Print out the records precisely, keeping each line identical to its source.

################

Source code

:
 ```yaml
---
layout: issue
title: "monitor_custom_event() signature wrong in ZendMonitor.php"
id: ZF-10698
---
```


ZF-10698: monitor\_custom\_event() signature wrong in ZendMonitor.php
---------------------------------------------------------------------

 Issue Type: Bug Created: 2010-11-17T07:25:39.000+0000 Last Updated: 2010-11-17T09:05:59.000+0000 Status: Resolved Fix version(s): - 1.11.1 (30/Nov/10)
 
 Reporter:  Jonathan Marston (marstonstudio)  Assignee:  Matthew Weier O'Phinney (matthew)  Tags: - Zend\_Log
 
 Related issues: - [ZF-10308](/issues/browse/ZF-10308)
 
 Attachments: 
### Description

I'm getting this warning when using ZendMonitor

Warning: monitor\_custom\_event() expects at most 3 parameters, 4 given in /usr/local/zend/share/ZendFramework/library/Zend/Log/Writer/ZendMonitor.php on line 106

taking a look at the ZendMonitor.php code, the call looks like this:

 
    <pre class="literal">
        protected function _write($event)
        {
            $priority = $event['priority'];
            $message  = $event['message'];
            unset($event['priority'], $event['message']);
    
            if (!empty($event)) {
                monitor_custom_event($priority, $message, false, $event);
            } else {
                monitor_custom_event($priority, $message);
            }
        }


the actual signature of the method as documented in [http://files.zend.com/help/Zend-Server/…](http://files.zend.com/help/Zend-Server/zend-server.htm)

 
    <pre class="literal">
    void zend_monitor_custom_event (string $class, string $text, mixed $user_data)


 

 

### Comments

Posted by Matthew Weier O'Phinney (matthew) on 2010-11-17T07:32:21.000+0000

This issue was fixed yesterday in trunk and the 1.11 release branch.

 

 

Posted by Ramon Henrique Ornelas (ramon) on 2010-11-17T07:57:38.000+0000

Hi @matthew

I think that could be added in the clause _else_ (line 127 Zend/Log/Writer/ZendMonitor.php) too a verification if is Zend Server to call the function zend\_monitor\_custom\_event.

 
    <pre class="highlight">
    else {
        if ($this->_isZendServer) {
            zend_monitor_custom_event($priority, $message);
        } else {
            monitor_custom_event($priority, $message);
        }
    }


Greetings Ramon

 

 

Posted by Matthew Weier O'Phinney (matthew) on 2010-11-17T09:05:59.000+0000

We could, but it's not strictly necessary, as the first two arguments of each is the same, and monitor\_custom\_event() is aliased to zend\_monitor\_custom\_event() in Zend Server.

################

== Task response ==
Source code

:
 ```yaml
---
layout: issue
title: "monitor_custom_event() signature wrong in ZendMonitor.php"
id: ZF-10698
---
```


ZF-10698: monitor\_custom\_event() signature wrong in ZendMonitor.php
---------------------------------------------------------------------

 Issue Type: Bug Created: 2010-11-17T07:25:39.000+0000 Last Updated: 2010-11-17T09:05:59.000+0000 Status: Resolved Fix version(s): - 1.11.1 (30/Nov/10)
 
 Reporter:  Jonathan Marston (marstonstudio)  Assignee:  Matthew Weier O'Phinney (matthew)  Tags: - Zend\_Log
 
 Related issues: - [ZF-10308](/issues/browse/ZF-10308)
 
 Attachments: 
### Description

I'm getting this warning when using ZendMonitor

Warning: monitor\_custom\_event() expects at most 3 parameters, 4 given in /usr/local/zend/share/ZendFramework/library/Zend/Log/Writer/ZendMonitor.php on line 106

taking a look at the ZendMonitor.php code, the call looks like this:

 
    <pre class="literal">
        protected function _write($event)
        {
            $priority = $event['priority'];
            $message  = $event['message'];
            unset($event['priority'], $event['message']);
    
            if (!empty($event)) {
                monitor_custom_event($priority, $message, false, $event);
            } else {
                monitor_custom_event($priority, $message);
            }
        }


the actual signature of the method as documented in [http://files.zend.com/help/Zend-Server/…](http://files.zend.com/help/Zend-Server/zend-server.htm)

 
    <pre class="literal">
    void zend_monitor_custom_event (string $class, string $text, mixed $user_data)


 

 

### Comments

Posted by Matthew Weier O'Phinney (matthew) on 2010-11-17T07:32:21.000+0000

This issue was fixed yesterday in trunk and the 1.11 release branch.

 

 

Posted by Ramon Henrique Ornelas (ramon) on 2010-11-17T07:57:38.000+0000

Hi @matthew

I think that could be added in the clause _else_ (line 127 Zend/Log/Writer/ZendMonitor.php) too a verification if is Zend Server to call the function zend\_monitor\_custom\_event.

 
    <pre class="highlight">
    else {
        if ($this->_isZendServer) {
            zend_monitor_custom_event($priority, $message);
        } else {
            monitor_custom_event($priority, $message);
        }
    }


Greetings Ramon

 

 

Posted by Matthew Weier O'Phinney (matthew) on 2010-11-17T09:05:59.000+0000

We could, but it's not strictly necessary, as the first two arguments of each is the same, and monitor\_custom\_event() is aliased to zend\_monitor\_custom\_event() in Zend Server.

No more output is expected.